Problem to solve
Scan the records for the line containing "команты модуля shell выполняются без проверки"; extract it and all later lines, verbatim, through the end, and nothing before it.

Saved data entries

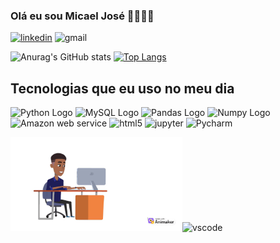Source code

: ### Olá eu sou Micael José 👋👨🏽‍💻

[![linkedin](https://img.shields.io/badge/LinkedIn-0077B5?style=for-the-badge&logo=linkedin&logoColor=white)](https://www.linkedin.com/in/micael-jos%C3%A9-67194719b/)
![gmail](https://img.shields.io/badge/Gmail-D14836?style=for-the-badge&logo=gmail&logoColor=white)

![Anurag's GitHub stats](https://github-readme-stats.vercel.app/api?username=micaellimaj&theme=holi)
[![Top Langs](https://github-readme-stats.vercel.app/api/top-langs/?username=micaellimaj&layout=donut&theme=holi)](https://github.com/anuraghazra/github-readme-stats)


## Tecnologias que eu uso no meu dia


<div
<img src="https://cdn.jsdelivr.net/gh/devicons/devicon/icons/python/python-original-wordmark.svg" alt="Python Logo" width="50" height="50">          
<img src="https://cdn.jsdelivr.net/gh/devicons/devicon/icons/python/python-original.svg" alt="Python Logo" width="50" height="50">
<img src="https://cdn.jsdelivr.net/gh/devicons/devicon/icons/mysql/mysql-original.svg" alt="MySQL Logo" width="50" height="50">
<img src="https://cdn.jsdelivr.net/gh/devicons/devicon/icons/pandas/pandas-original.svg" alt="Pandas Logo" width="50" height="50">
<img src="https://cdn.jsdelivr.net/gh/devicons/devicon/icons/numpy/numpy-original.svg" alt="Numpy Logo" width="50" height="50">
<img src="https://cdn.jsdelivr.net/gh/devicons/devicon/icons/amazonwebservices/amazonwebservices-original.svg" alt="Amazon web service" width="50" height="50">
<img src="https://cdn.jsdelivr.net/gh/devicons/devicon/icons/html5/html5-original.svg" alt="html5" width="50" height="50">
<img src="https://cdn.jsdelivr.net/gh/devicons/devicon/icons/jupyter/jupyter-original-wordmark.svg" alt="jupyter" width="50" height="50">
<img src="https://cdn.jsdelivr.net/gh/devicons/devicon/icons/pycharm/pycharm-original.svg" alt="Pycharm" width="50" height="50">

</div>

<img src="6R3DBD98CYA3EAV0.gif" alt="Meu avatar" width="275" height="150"><img src="https://cdn.jsdelivr.net/gh/devicons/devicon/icons/vscode/vscode-original.svg" alt="vscode" width="50" height="50">

          


           
          
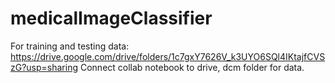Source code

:# medicalImageClassifier

For training and testing data: https://drive.google.com/drive/folders/1c7gxY7626V_k3UYO6SQl4IKtajfCVSzG?usp=sharing
Connect collab notebook to drive, dcm folder for data.
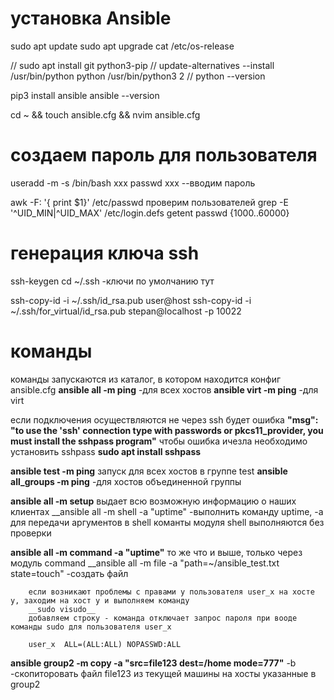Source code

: # установка Ansible
sudo apt update
sudo apt upgrade
cat /etc/os-release

// sudo apt install git python3-pip
// update-alternatives --install /usr/bin/python python /usr/bin/python3 2
// python --version

pip3 install ansible
ansible --version

cd ~ && touch ansible.cfg && nvim ansible.cfg

# создаем пароль для пользователя
useradd -m -s /bin/bash xxx
passwd xxx
--вводим пароль

awk -F: '{ print $1}' /etc/passwd
проверим пользователей 
grep -E '^UID_MIN|^UID_MAX' /etc/login.defs
getent passwd {1000..60000}

# генерация ключа ssh
ssh-keygen
cd ~/.ssh  -ключи по умолчанию тут

ssh-copy-id -i ~/.ssh/id_rsa.pub user@host
ssh-copy-id -i ~/.ssh/for_virtual/id_rsa.pub stepan@localhost -p 10022

# команды 
команды запускаются из каталог, в котором находится конфиг ansible.cfg
__ansible all -m ping__ -для всех хостов
__ansible virt -m ping__ -для virt

если подключения осуществляются не через ssh
будет ошибка
__"msg": "to use the 'ssh' connection type with passwords or pkcs11_provider, you must install the sshpass program"__
чтобы ошибка ичезла необходимо установить sshpass 
__sudo apt install sshpass__


__ansible test -m ping__ запуск для всех хостов в группе test
__ansible all_groups -m ping__ -для хостов объединенной группы

__ansible all -m setup__ выдает всю возможную информацию о наших клиентах
__ansible all -m shell -a "uptime" -выполнить команду uptime, -a для передачи аргументов в shell 
команты модуля shell выполняются без проверки

__ansible all -m command -a "uptime"__ то же что и выше, только через модуль command
__ansible all -m file -a "path=~/ansible_test.txt state=touch" -создать файл

        если возникают проблемы с правами у пользователя user_x на хосте y, заходим на хост y и выполняем команду 
        __sudo visudo__
        добавляем строку - команда отключает запрос пароля при вооде команды sudo для пользователя user_x

        user_x  ALL=(ALL:ALL) NOPASSWD:ALL
__ansible group2 -m copy -a "src=file123 dest=/home mode=777"__ -b -скопиторовать файл file123 из текущей машины на хосты указанные в group2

Task result
команты модуля shell выполняются без проверки

__ansible all -m command -a "uptime"__ то же что и выше, только через модуль command
__ansible all -m file -a "path=~/ansible_test.txt state=touch" -создать файл

        если возникают проблемы с правами у пользователя user_x на хосте y, заходим на хост y и выполняем команду 
        __sudo visudo__
        добавляем строку - команда отключает запрос пароля при вооде команды sudo для пользователя user_x

        user_x  ALL=(ALL:ALL) NOPASSWD:ALL
__ansible group2 -m copy -a "src=file123 dest=/home mode=777"__ -b -скопиторовать файл file123 из текущей машины на хосты указанные в group2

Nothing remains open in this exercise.